» **Material shown**:
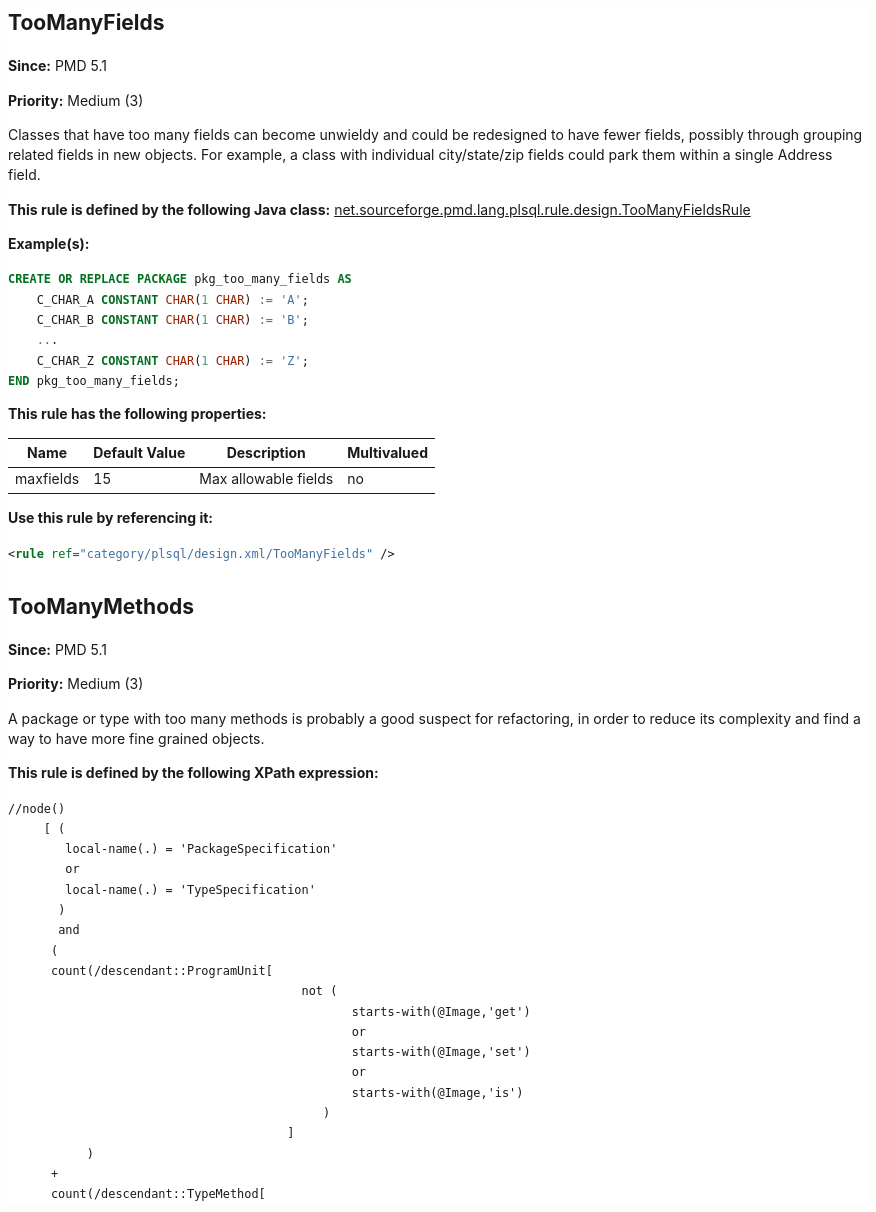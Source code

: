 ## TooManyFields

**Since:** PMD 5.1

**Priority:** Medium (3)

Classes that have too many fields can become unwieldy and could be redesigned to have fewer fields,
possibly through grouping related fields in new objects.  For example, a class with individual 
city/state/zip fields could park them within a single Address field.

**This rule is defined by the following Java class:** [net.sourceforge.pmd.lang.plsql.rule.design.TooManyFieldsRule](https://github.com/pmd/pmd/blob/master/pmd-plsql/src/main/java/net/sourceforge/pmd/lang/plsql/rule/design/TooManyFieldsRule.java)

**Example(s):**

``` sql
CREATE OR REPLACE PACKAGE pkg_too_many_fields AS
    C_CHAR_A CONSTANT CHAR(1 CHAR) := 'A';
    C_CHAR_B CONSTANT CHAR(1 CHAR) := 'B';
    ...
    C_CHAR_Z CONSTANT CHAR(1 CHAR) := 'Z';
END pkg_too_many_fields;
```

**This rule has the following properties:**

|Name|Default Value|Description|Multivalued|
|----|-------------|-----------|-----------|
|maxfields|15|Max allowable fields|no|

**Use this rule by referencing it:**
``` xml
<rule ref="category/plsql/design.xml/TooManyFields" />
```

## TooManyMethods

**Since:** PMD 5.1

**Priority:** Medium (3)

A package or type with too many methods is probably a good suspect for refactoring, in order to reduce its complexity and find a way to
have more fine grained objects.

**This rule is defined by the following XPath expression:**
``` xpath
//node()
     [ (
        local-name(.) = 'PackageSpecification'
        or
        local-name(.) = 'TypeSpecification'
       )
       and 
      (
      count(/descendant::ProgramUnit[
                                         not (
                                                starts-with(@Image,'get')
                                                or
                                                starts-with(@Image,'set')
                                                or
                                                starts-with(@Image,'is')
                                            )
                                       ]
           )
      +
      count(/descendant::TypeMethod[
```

* * *

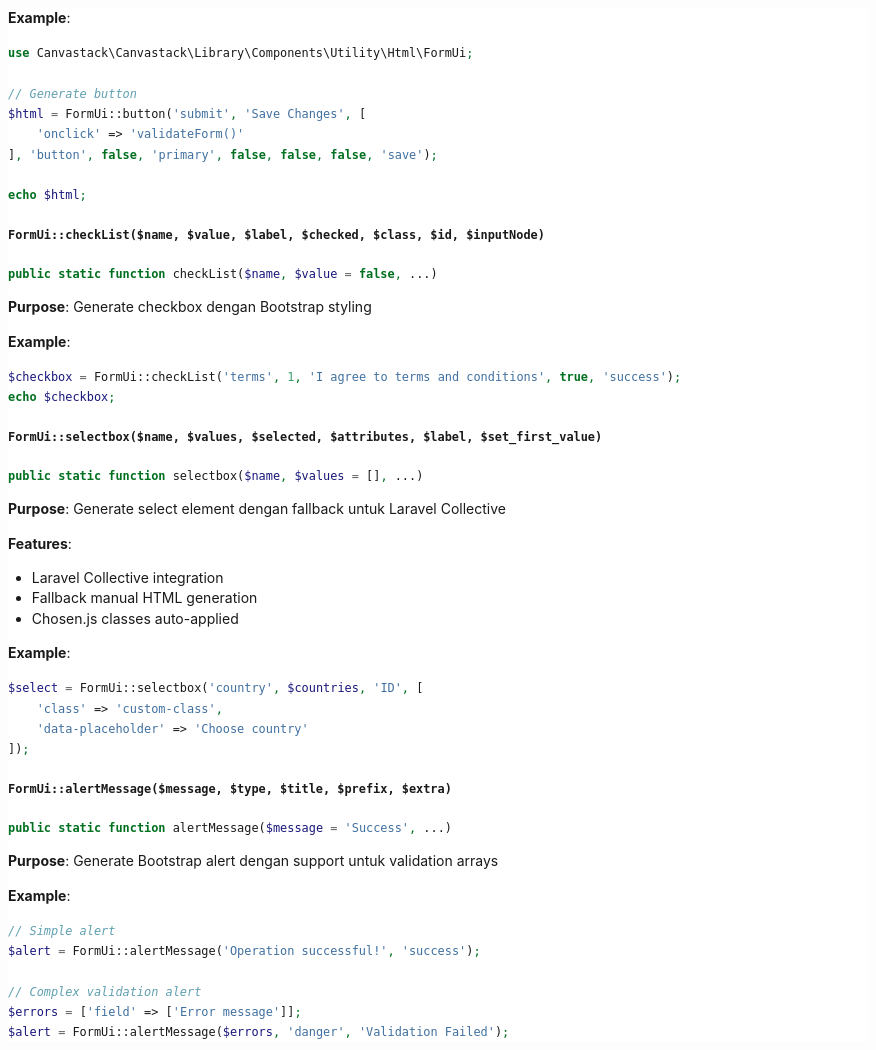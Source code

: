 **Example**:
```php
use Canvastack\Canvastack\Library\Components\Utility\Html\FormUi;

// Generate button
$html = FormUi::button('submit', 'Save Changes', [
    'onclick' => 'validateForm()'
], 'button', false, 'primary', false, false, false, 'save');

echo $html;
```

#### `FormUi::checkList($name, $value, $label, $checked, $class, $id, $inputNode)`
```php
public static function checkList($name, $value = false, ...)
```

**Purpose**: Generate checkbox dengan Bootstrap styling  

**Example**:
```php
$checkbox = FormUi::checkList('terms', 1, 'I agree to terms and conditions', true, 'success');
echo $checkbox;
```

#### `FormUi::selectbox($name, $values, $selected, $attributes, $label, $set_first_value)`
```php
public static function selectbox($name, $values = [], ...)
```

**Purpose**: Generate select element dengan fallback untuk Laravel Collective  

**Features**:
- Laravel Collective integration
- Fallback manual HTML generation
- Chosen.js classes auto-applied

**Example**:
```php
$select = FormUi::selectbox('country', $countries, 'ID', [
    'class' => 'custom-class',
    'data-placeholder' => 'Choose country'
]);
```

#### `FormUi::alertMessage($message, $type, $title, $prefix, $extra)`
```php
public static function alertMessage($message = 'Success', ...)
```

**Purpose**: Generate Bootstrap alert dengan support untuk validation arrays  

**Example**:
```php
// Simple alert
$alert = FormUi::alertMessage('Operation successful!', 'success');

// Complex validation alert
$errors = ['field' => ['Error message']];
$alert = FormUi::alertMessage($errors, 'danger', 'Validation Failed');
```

» **What you have to do**: In the entries, some lines may contain the word "checkList". Give how many do, as a number by itself.

» **Result of the exercise**: 3